__Problem description__: Leaving out every picture, copy the lines of the data exactly, from the first through the line containing "Tang Hao se quitó".

__Source texts of formatted documents__:
>>

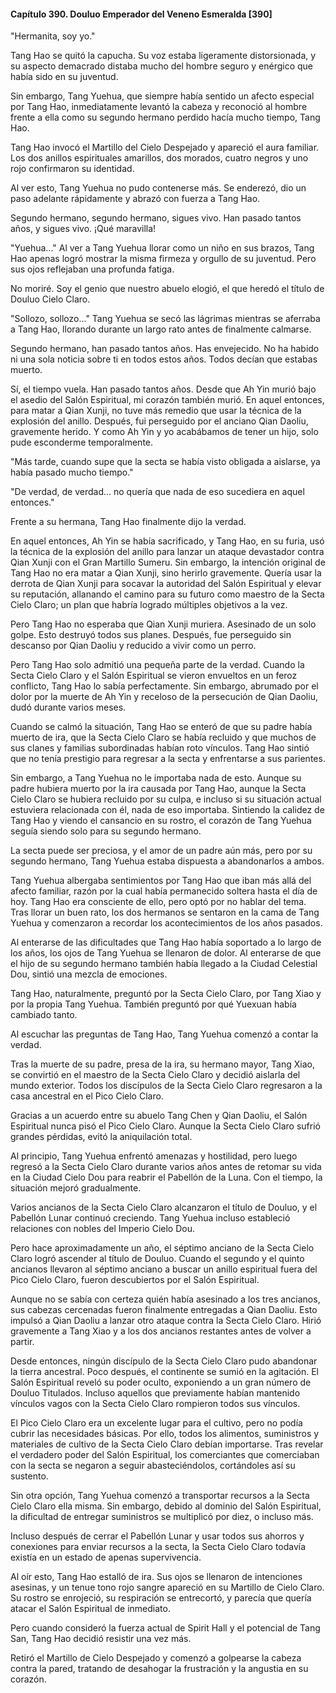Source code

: 
#### Capítulo 390. Douluo Emperador del Veneno Esmeralda [390]


"Hermanita, soy yo."

Tang Hao se quitó la capucha. Su voz estaba ligeramente distorsionada, y su aspecto demacrado distaba mucho del hombre seguro y enérgico que había sido en su juventud.

Sin embargo, Tang Yuehua, que siempre había sentido un afecto especial por Tang Hao, inmediatamente levantó la cabeza y reconoció al hombre frente a ella como su segundo hermano perdido hacía mucho tiempo, Tang Hao.

Tang Hao invocó el Martillo del Cielo Despejado y apareció el aura familiar. Los dos anillos espirituales amarillos, dos morados, cuatro negros y uno rojo confirmaron su identidad.

Al ver esto, Tang Yuehua no pudo contenerse más. Se enderezó, dio un paso adelante rápidamente y abrazó con fuerza a Tang Hao.

Segundo hermano, segundo hermano, sigues vivo. Han pasado tantos años, y sigues vivo. ¡Qué maravilla!

"Yuehua..." Al ver a Tang Yuehua llorar como un niño en sus brazos, Tang Hao apenas logró mostrar la misma firmeza y orgullo de su juventud. Pero sus ojos reflejaban una profunda fatiga.

No moriré. Soy el genio que nuestro abuelo elogió, el que heredó el título de Douluo Cielo Claro.

"Sollozo, sollozo..." Tang Yuehua se secó las lágrimas mientras se aferraba a Tang Hao, llorando durante un largo rato antes de finalmente calmarse.

Segundo hermano, han pasado tantos años. Has envejecido. No ha habido ni una sola noticia sobre ti en todos estos años. Todos decían que estabas muerto.

Sí, el tiempo vuela. Han pasado tantos años. Desde que Ah Yin murió bajo el asedio del Salón Espiritual, mi corazón también murió. En aquel entonces, para matar a Qian Xunji, no tuve más remedio que usar la técnica de la explosión del anillo. Después, fui perseguido por el anciano Qian Daoliu, gravemente herido. Y como Ah Yin y yo acabábamos de tener un hijo, solo pude esconderme temporalmente.

"Más tarde, cuando supe que la secta se había visto obligada a aislarse, ya había pasado mucho tiempo."

"De verdad, de verdad... no quería que nada de eso sucediera en aquel entonces."

Frente a su hermana, Tang Hao finalmente dijo la verdad.

En aquel entonces, Ah Yin se había sacrificado, y Tang Hao, en su furia, usó la técnica de la explosión del anillo para lanzar un ataque devastador contra Qian Xunji con el Gran Martillo Sumeru. Sin embargo, la intención original de Tang Hao no era matar a Qian Xunji, sino herirlo gravemente. Quería usar la derrota de Qian Xunji para socavar la autoridad del Salón Espiritual y elevar su reputación, allanando el camino para su futuro como maestro de la Secta Cielo Claro; un plan que habría logrado múltiples objetivos a la vez.

Pero Tang Hao no esperaba que Qian Xunji muriera. Asesinado de un solo golpe. Esto destruyó todos sus planes. Después, fue perseguido sin descanso por Qian Daoliu y reducido a vivir como un perro.

Pero Tang Hao solo admitió una pequeña parte de la verdad. Cuando la Secta Cielo Claro y el Salón Espiritual se vieron envueltos en un feroz conflicto, Tang Hao lo sabía perfectamente. Sin embargo, abrumado por el dolor por la muerte de Ah Yin y receloso de la persecución de Qian Daoliu, dudó durante varios meses.

Cuando se calmó la situación, Tang Hao se enteró de que su padre había muerto de ira, que la Secta Cielo Claro se había recluido y que muchos de sus clanes y familias subordinadas habían roto vínculos. Tang Hao sintió que no tenía prestigio para regresar a la secta y enfrentarse a sus parientes.

Sin embargo, a Tang Yuehua no le importaba nada de esto. Aunque su padre hubiera muerto por la ira causada por Tang Hao, aunque la Secta Cielo Claro se hubiera recluido por su culpa, e incluso si su situación actual estuviera relacionada con él, nada de eso importaba. Sintiendo la calidez de Tang Hao y viendo el cansancio en su rostro, el corazón de Tang Yuehua seguía siendo solo para su segundo hermano.

La secta puede ser preciosa, y el amor de un padre aún más, pero por su segundo hermano, Tang Yuehua estaba dispuesta a abandonarlos a ambos.

Tang Yuehua albergaba sentimientos por Tang Hao que iban más allá del afecto familiar, razón por la cual había permanecido soltera hasta el día de hoy. Tang Hao era consciente de ello, pero optó por no hablar del tema. Tras llorar un buen rato, los dos hermanos se sentaron en la cama de Tang Yuehua y comenzaron a recordar los acontecimientos de los años pasados.

Al enterarse de las dificultades que Tang Hao había soportado a lo largo de los años, los ojos de Tang Yuehua se llenaron de dolor. Al enterarse de que el hijo de su segundo hermano también había llegado a la Ciudad Celestial Dou, sintió una mezcla de emociones.

Tang Hao, naturalmente, preguntó por la Secta Cielo Claro, por Tang Xiao y por la propia Tang Yuehua. También preguntó por qué Yuexuan había cambiado tanto.

Al escuchar las preguntas de Tang Hao, Tang Yuehua comenzó a contar la verdad.

Tras la muerte de su padre, presa de la ira, su hermano mayor, Tang Xiao, se convirtió en el maestro de la Secta Cielo Claro y decidió aislarla del mundo exterior. Todos los discípulos de la Secta Cielo Claro regresaron a la casa ancestral en el Pico Cielo Claro.

Gracias a un acuerdo entre su abuelo Tang Chen y Qian Daoliu, el Salón Espiritual nunca pisó el Pico Cielo Claro. Aunque la Secta Cielo Claro sufrió grandes pérdidas, evitó la aniquilación total.

Al principio, Tang Yuehua enfrentó amenazas y hostilidad, pero luego regresó a la Secta Cielo Claro durante varios años antes de retomar su vida en la Ciudad Cielo Dou para reabrir el Pabellón de la Luna. Con el tiempo, la situación mejoró gradualmente.

Varios ancianos de la Secta Cielo Claro alcanzaron el título de Douluo, y el Pabellón Lunar continuó creciendo. Tang Yuehua incluso estableció relaciones con nobles del Imperio Cielo Dou.

Pero hace aproximadamente un año, el séptimo anciano de la Secta Cielo Claro logró ascender al título de Douluo. Cuando el segundo y el quinto ancianos llevaron al séptimo anciano a buscar un anillo espiritual fuera del Pico Cielo Claro, fueron descubiertos por el Salón Espiritual.

Aunque no se sabía con certeza quién había asesinado a los tres ancianos, sus cabezas cercenadas fueron finalmente entregadas a Qian Daoliu. Esto impulsó a Qian Daoliu a lanzar otro ataque contra la Secta Cielo Claro. Hirió gravemente a Tang Xiao y a los dos ancianos restantes antes de volver a partir.

Desde entonces, ningún discípulo de la Secta Cielo Claro pudo abandonar la tierra ancestral. Poco después, el continente se sumió en la agitación. El Salón Espiritual reveló su poder oculto, exponiendo a un gran número de Douluo Titulados. Incluso aquellos que previamente habían mantenido vínculos vagos con la Secta Cielo Claro rompieron todos sus vínculos.

El Pico Cielo Claro era un excelente lugar para el cultivo, pero no podía cubrir las necesidades básicas. Por ello, todos los alimentos, suministros y materiales de cultivo de la Secta Cielo Claro debían importarse. Tras revelar el verdadero poder del Salón Espiritual, los comerciantes que comerciaban con la secta se negaron a seguir abasteciéndolos, cortándoles así su sustento.

Sin otra opción, Tang Yuehua comenzó a transportar recursos a la Secta Cielo Claro ella misma. Sin embargo, debido al dominio del Salón Espiritual, la dificultad de entregar suministros se multiplicó por diez, o incluso más.

Incluso después de cerrar el Pabellón Lunar y usar todos sus ahorros y conexiones para enviar recursos a la secta, la Secta Cielo Claro todavía existía en un estado de apenas supervivencia.

Al oír esto, Tang Hao estalló de ira. Sus ojos se llenaron de intenciones asesinas, y un tenue tono rojo sangre apareció en su Martillo de Cielo Claro. Su rostro se enrojeció, su respiración se entrecortó, y parecía que quería atacar el Salón Espiritual de inmediato.

Pero cuando consideró la fuerza actual de Spirit Hall y el potencial de Tang San, Tang Hao decidió resistir una vez más.

Retiró el Martillo de Cielo Despejado y comenzó a golpearse la cabeza contra la pared, tratando de desahogar la frustración y la angustia en su corazón.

<<

__Result of the exercise__:
Source code

: 
#### Capítulo 390. Douluo Emperador del Veneno Esmeralda [390]


"Hermanita, soy yo."

Tang Hao se quitó la capucha. Su voz estaba ligeramente distorsionada, y su aspecto demacrado distaba mucho del hombre seguro y enérgico que había sido en su juventud.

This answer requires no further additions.